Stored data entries
········

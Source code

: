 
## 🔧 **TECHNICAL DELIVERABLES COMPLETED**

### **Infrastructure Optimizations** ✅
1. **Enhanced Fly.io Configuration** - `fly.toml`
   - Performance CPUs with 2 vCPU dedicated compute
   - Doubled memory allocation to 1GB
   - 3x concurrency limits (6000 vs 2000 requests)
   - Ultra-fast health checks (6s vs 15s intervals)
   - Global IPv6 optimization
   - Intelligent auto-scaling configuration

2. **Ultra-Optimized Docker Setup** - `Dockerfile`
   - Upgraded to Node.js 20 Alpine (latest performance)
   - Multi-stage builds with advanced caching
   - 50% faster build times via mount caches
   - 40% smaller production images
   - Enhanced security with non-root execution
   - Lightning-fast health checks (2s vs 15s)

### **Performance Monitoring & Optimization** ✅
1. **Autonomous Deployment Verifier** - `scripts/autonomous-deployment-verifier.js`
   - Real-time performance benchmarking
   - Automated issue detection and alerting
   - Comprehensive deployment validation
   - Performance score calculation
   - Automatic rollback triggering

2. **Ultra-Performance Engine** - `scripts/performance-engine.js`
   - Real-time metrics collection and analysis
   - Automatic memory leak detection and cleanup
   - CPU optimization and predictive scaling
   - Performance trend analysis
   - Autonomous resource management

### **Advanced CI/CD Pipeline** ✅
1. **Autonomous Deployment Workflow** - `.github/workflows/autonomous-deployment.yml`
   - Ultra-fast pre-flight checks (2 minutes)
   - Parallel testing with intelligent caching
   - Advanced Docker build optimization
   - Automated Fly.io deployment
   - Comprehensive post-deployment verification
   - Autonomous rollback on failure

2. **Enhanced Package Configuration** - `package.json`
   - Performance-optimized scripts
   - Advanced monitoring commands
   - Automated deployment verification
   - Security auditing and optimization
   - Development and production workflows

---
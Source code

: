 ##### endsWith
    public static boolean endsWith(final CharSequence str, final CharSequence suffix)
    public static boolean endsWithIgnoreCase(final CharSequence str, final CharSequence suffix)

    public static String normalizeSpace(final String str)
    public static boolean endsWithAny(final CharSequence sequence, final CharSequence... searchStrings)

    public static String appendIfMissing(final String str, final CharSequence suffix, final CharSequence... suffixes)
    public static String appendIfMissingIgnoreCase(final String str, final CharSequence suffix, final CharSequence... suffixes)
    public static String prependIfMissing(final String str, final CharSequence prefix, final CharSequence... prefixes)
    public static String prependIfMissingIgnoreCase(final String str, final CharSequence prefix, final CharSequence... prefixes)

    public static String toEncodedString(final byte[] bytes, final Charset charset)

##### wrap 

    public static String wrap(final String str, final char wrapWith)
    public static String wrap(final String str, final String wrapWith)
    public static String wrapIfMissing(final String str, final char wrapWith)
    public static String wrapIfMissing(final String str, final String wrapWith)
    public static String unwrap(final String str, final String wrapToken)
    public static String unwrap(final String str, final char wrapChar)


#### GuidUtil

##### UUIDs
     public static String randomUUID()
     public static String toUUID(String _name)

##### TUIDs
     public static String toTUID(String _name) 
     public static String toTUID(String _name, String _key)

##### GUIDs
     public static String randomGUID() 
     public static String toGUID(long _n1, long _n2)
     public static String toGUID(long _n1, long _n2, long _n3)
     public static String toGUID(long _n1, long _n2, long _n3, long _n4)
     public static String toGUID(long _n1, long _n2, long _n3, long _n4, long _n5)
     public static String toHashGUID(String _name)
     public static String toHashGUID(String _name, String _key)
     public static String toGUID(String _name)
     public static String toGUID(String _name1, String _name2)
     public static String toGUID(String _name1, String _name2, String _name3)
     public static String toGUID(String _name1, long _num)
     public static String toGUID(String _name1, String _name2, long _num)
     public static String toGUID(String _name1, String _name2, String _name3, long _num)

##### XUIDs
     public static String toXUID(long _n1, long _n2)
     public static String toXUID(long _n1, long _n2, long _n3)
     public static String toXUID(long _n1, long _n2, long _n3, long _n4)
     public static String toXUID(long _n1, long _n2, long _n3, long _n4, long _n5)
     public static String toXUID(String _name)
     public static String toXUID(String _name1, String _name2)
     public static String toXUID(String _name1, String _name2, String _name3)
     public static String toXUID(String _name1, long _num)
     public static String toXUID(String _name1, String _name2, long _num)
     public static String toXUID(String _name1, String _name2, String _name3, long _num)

········

■ TASK PROMPT:
Your answer should consist only of the lines above between the line holding "##### XUIDs" and the line holding "public static String toXUID(String _name1, String _name2)", inclusive, each transcribed exactly.

■ RESPONSE BOX:
##### XUIDs
     public static String toXUID(long _n1, long _n2)
     public static String toXUID(long _n1, long _n2, long _n3)
     public static String toXUID(long _n1, long _n2, long _n3, long _n4)
     public static String toXUID(long _n1, long _n2, long _n3, long _n4, long _n5)
     public static String toXUID(String _name)
     public static String toXUID(String _name1, String _name2)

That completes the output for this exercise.